Now, if your large knife has a double guard or overly-wide guard such that the ergonomics are shot, I assume the over-sized choil is for twisting an opponents blade or for a "trigger-finger" grip or something like that, not for delicate carving or whittling - you carry a different tool for that.

2) As a sharpening aid (the original purpose of the choil as far as I know), the choil provides an amazing advantage where the blade does not extend beyond the ricasso (e.g. Scrapivore, Busse Hog Muk). For those where the blade comes down to the handle/ricasso, choil-less knives leave an unsharpened portion which is both useless and ugly - by removing it you improve long-term sharpening uniformity (e.g. check out the recurve on old Buck 110s), you can actually provide a little bit more edge to work with, and you give the knife an aesthetically pleasing appearance which endures through many sharpenings.

My $0.02
 
Beeing a scandinavian and finnish knives user myself I can tell I've only seen ricassos and/or tiny unsharpened section just before the cutting edge, mostly on swedish, danish and norvegian blades. Personally I'm fine both with or without ricassos, if not too large, but I don't like choils or ever felt the need of.

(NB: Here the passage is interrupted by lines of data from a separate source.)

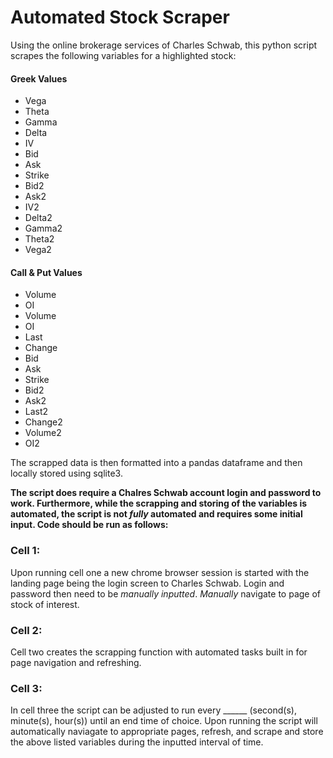 # Automated Stock Scraper
Using the online brokerage services of Charles Schwab, this python script scrapes the following variables for a highlighted stock:
#### Greek Values                   
+ Vega                             
+ Theta                            
+ Gamma
+ Delta
+ IV
+ Bid
+ Ask 
+ Strike
+ Bid2
+ Ask2
+ IV2
+ Delta2
+ Gamma2
+ Theta2
+ Vega2

 #### Call & Put Values
+ Volume
+ OI
+ Volume
+ OI
+ Last
+ Change
+ Bid
+ Ask
+ Strike
+ Bid2
+ Ask2
+ Last2
+ Change2
+ Volume2
+ OI2

The scrapped data is then formatted into a pandas dataframe and then locally stored using sqlite3. 

**The script does require a Chalres Schwab account login and password to work. Furthermore, while the scrapping and storing of the variables is automated, the script is not _fully_ automated and requires some initial input. Code should be run as follows:** 

### Cell 1:
Upon running cell one a new chrome browser session is started with the landing page being the login screen to Charles Schwab. Login and password then need to be _manually inputted_. _Manually_ navigate to page of stock of interest.

### Cell 2:
Cell two creates the scrapping function with automated tasks built in for page navigation and refreshing. 

### Cell 3:
In cell three the script can be adjusted to run every ______ (second(s), minute(s), hour(s)) until an end time of choice. Upon running the script will automatically naviagate to appropriate pages, refresh, and scrape and store the above listed variables during the inputted interval of time.





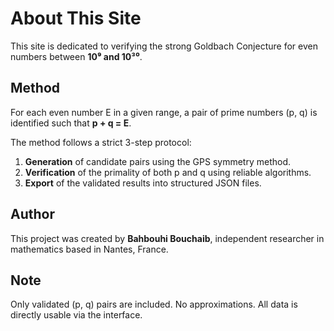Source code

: <!DOCTYPE html>
<html lang="en">
<head>
  <meta charset="UTF-8">
  <title>About this project</title>
  <link rel="stylesheet" href="style.css">
</head>
<body>
  <h1>About This Site</h1>
  <p>This site is dedicated to verifying the strong Goldbach Conjecture for even numbers between <strong>10⁹ and 10³⁰</strong>.</p>
  
  <h2>Method</h2>
  <p>For each even number E in a given range, a pair of prime numbers (p, q) is identified such that <strong>p + q = E</strong>.</p>
  <p>The method follows a strict 3-step protocol:</p>
  <ol>
    <li><strong>Generation</strong> of candidate pairs using the GPS symmetry method.</li>
    <li><strong>Verification</strong> of the primality of both p and q using reliable algorithms.</li>
    <li><strong>Export</strong> of the validated results into structured JSON files.</li>
  </ol>

  <h2>Author</h2>
  <p>This project was created by <strong>Bahbouhi Bouchaib</strong>, independent researcher in mathematics based in Nantes, France.</p>

  <h2>Note</h2>
  <p>Only validated (p, q) pairs are included. No approximations. All data is directly usable via the interface.</p>

</body>
</html>

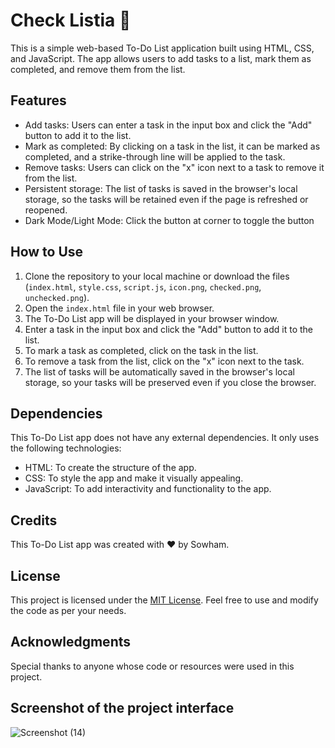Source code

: # Check Listia 📝
This is a simple web-based To-Do List application built using HTML, CSS, and JavaScript. The app allows users to add tasks to a list, mark them as completed, and remove them from the list.

## Features

- Add tasks: Users can enter a task in the input box and click the "Add" button to add it to the list.
- Mark as completed: By clicking on a task in the list, it can be marked as completed, and a strike-through line will be applied to the task.
- Remove tasks: Users can click on the "x" icon next to a task to remove it from the list.
- Persistent storage: The list of tasks is saved in the browser's local storage, so the tasks will be retained even if the page is refreshed or reopened.
- Dark Mode/Light Mode: Click the button at corner to toggle the button

## How to Use

1. Clone the repository to your local machine or download the files (`index.html`, `style.css`, `script.js`, `icon.png`, `checked.png`, `unchecked.png`).
2. Open the `index.html` file in your web browser.
3. The To-Do List app will be displayed in your browser window.
4. Enter a task in the input box and click the "Add" button to add it to the list.
5. To mark a task as completed, click on the task in the list.
6. To remove a task from the list, click on the "x" icon next to the task.
7. The list of tasks will be automatically saved in the browser's local storage, so your tasks will be preserved even if you close the browser.

## Dependencies

This To-Do List app does not have any external dependencies. It only uses the following technologies:

- HTML: To create the structure of the app.
- CSS: To style the app and make it visually appealing.
- JavaScript: To add interactivity and functionality to the app.

## Credits

This To-Do List app was created with ❤️ by Sowham.

## License

This project is licensed under the [MIT License](LICENSE). Feel free to use and modify the code as per your needs.

## Acknowledgments

Special thanks to anyone whose code or resources were used in this project.

## Screenshot of the project interface

![Screenshot (14)](https://github.com/Sowham-3098/CheckListia/assets/95470604/8e13cc1e-66c8-416e-828f-6bafa9c02cab)

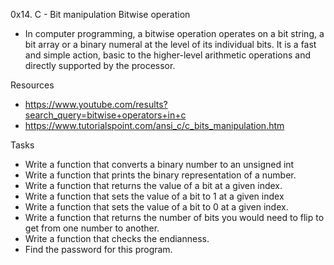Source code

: 0x14. C - Bit manipulation
Bitwise operation

* In computer programming, a bitwise operation operates on a bit string, a bit array or a binary numeral at the level of its individual bits. It is a fast and simple action, basic to the higher-level arithmetic operations and directly supported by the processor.

Resources
* https://www.youtube.com/results?search_query=bitwise+operators+in+c
* https://www.tutorialspoint.com/ansi_c/c_bits_manipulation.htm

Tasks
* Write a function that converts a binary number to an unsigned int
* Write a function that prints the binary representation of a number.
* Write a function that returns the value of a bit at a given index.
* Write a function that sets the value of a bit to 1 at a given index
* Write a function that sets the value of a bit to 0 at a given index.
* Write a function that returns the number of bits you would need to flip to get from one number to another.
* Write a function that checks the endianness.
* Find the password for this program.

Leukus are used for anything from raw carving to medium chopping to skinning. The blade portion near the handle is the carving one. To carve efficiently and have the greatest controll blade and handle should be about the same width.
Leukus were born during early middle age and at that time usefulness was the first thing on tools, experience and practice would have been the guard. Same now, but knives has moved a bit aside from that.

By the way choils on bowies were added by Sheffied (England) craftmen after the increasing of request of "bowie knives" from the States following the fame of Bowie brothers. So the current bowie style was created in England around 1830s-1840s and american smiths followed the trail.

Among my memories the very first blade "heels" that could remember actual bowie choils were from few saxon seax blades found in mounds. Those weren't choils anyway, just larger heels that served like guards.
This feature was also rather common on butcher knives and american long hunters in the 1800s.
 
Choils: on some knives I don't mind 'em and on others, not so much. I can certainly appreciate why some might not like them at all, though.

I like 'em on non-locking folders for the added bit o' security (fantastic on friction-folders and Spyderco SLIPITS) and I can see how they'd be handy on very large choppers for a little more control/versatility.

I don't think something like my ESEE 4 really needed one but it's pretty unobtrusive, imo...
 
I agree. Only thing I can think of is if you wanted a mini knife, and lose a bit of blade so you can have more handle, allowing a more compact shape when folded.